**Dataset extract**
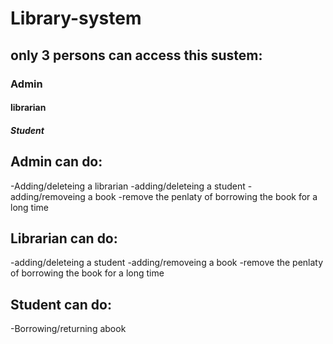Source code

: # Library-system

## only 3 persons can access this sustem:
 ### Admin 
 #### librarian 
 ##### Student
 
 ## Admin can do:
 -Adding/deleteing a librarian
 -adding/deleteing a student
 -adding/removeing a book
 -remove the penlaty of borrowing the book for a long time
 ## Librarian can do:
 -adding/deleteing a student
 -adding/removeing a book
 -remove the penlaty of borrowing the book for a long time
 ## Student can do:
 -Borrowing/returning abook
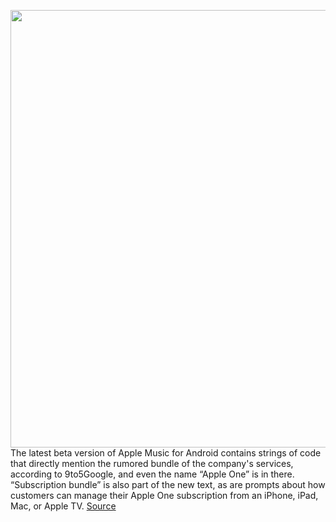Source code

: <img src='https://cdn.vox-cdn.com/thumbor/qXy7MwG9V0y_ElKRaNbdaCgvGjU=/0x0:2040x1360/1200x800/filters:focal(857x517:1183x843)/cdn.vox-cdn.com/uploads/chorus_image/image/67384121/acastro_180130_1777_0005.0.jpg' width='700px' /><br/>
The latest beta version of Apple Music for Android contains strings of code that directly mention the rumored bundle of the company's services, according to 9to5Google, and even the name “Apple One” is in there. “Subscription bundle” is also part of the new text, as are prompts about how customers can manage their Apple One subscription from an iPhone, iPad, Mac, or Apple TV.
<a href='https://www.theverge.com/2020/9/10/21430886/apple-music-android-subscription-bundle-leak-rumor'> Source <a/>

**Assignment**
Repeat all the data as it stands, dropping any images it holds.

**Solved problem**
Source code

: # Library-system

## only 3 persons can access this sustem:
 ### Admin 
 #### librarian 
 ##### Student
 
 ## Admin can do:
 -Adding/deleteing a librarian
 -adding/deleteing a student
 -adding/removeing a book
 -remove the penlaty of borrowing the book for a long time
 ## Librarian can do:
 -adding/deleteing a student
 -adding/removeing a book
 -remove the penlaty of borrowing the book for a long time
 ## Student can do:
 -Borrowing/returning abook
Source code

: <img src='https://cdn.vox-cdn.com/thumbor/qXy7MwG9V0y_ElKRaNbdaCgvGjU=/0x0:2040x1360/1200x800/filters:focal(857x517:1183x843)/cdn.vox-cdn.com/uploads/chorus_image/image/67384121/acastro_180130_1777_0005.0.jpg' width='700px' /><br/>
The latest beta version of Apple Music for Android contains strings of code that directly mention the rumored bundle of the company's services, according to 9to5Google, and even the name “Apple One” is in there. “Subscription bundle” is also part of the new text, as are prompts about how customers can manage their Apple One subscription from an iPhone, iPad, Mac, or Apple TV.
<a href='https://www.theverge.com/2020/9/10/21430886/apple-music-android-subscription-bundle-leak-rumor'> Source <a/>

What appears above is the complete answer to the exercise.